Searching for Vulkan

Observations of an object within the orbit of Mercury is very difficult because the telescope must be directed at a point which is very close to the Sun, where the sky is never black. In addition, an error in the alignment of the telescope optics and cause serious damage, irreversible eye damage if an observer. The extreme brightness can also cause reflections in the optics that confuse the observer and let him see objects that do not exist.

Over half a century astronomers were trying to track the hypothetical planet Vulcan, especially during solar eclipses. There were numerous false alarms and confusion, or optically neighboring stars were held for the planet looking for. So it was among other things the asteroid researcher James Craig Watson.

When Le Verrier died in 1877, he was still convinced that they have found volcano. With his death, the search went to the planet fiction back strong, as most astronomers whose existence after years of fruitless search is now doubted. The 123 -fold asteroid explorer Johann Palisa tried again at a Tahiti expedition in 1883.

Another former explanation for the anomalies of Mercury's orbit postulated a flattening of the sun, which was not demonstrated a sufficient degree.

Since Einstein in 1916 published his General Theory of Relativity and the perihelion of Mercury has almost completely explained by the effect of the sun on the surrounding spatial structure, the hypothesis of volcano is indeed superfluous, but some researchers postulate now in its place a thin asteroid belt from so-called Vulkanoiden. Possible preferred train areas of potential asteroids were calculated at 0.18 and 0.15 AU distance from the Sun.

For a brief resurgence of the volcanic hypothesis it came to 1970, when some researchers thought they had during the total solar eclipse observed in that year faint objects near the sun. The American astronomer Henry Courteen, a professor at Dowling College in Oakdale (USA), believed to have is substantial evidence for such a so-called intramerkuriellen planet found. According to his calculations, the volcano should rotate at a large semi-major axis of 14.4 million miles, the Sun in about 11 days time and have a diameter between 300 and 800 kilometers.

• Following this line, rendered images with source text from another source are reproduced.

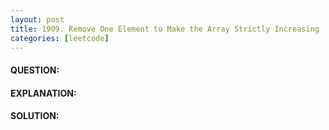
 ```yaml
---
layout: post
title: 1909. Remove One Element to Make the Array Strictly Increasing
categories: [leetcode]
---
```

#### QUESTION:

#### EXPLANATION:

#### SOLUTION:
```java
```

Remarkably, this mean solar distance of 0.096 astronomical units left fit in very well with the Titius - Bode series when the factor -1 used for volcano ( 0.4 0.3 × -1 = 0.1 AE). In the observed objects it has possibly acted to faint comet, similar to the later, which could be observed close to the Sun and are plunged in some cases even in it.

Volcano transit

As a volcano is called the transit observed from Earth hypothetical Gone Pull volcano in front of the solar disk, which would occur very frequently at such a planet in the solar neighborhood. Especially in the 18th and 19th centuries, there have been reports of such observations.

It was never clarified what looked pass the time before the sun disk, the observer. While it is likely to have acted in some cases to errors in optics, but at least one case from the 18th century known companies listed on the two observers at different places the parading of an unknown object from the sun.

This could well have been an asteroid. However, to date no asteroids transit from the sun has been registered. Sunspots can in any case be excluded, as they require over 10 days of one side of the sun to the other and in the 18th century were already known.

Volcano in the science fiction

The name Vulcan was also used by science fiction writers, some of which are fictional planet outside our solar system:

In the universe of the Star Trek movies and television series, there is a Planet Vulcan, but in a different solar system. It is located about 16 light-years away from Earth and orbits the star Keid. See also: Vulcan.

The Sten Chronicles by Allan Cole and Chris Bunch volcano is an artificial planet. Volcano was originally an industrial space station, which grew by adding new manufacturing facilities more and more, and thereby assumed planet-like proportions.

The volcanic theory inspired some authors (for example, Nikolai von Michalewsky ) to revive the Pythagorean idea of ​​a Counter-Earth, a planet in the same orbit around the Sun as the Earth, but it constantly opposes in conjunction.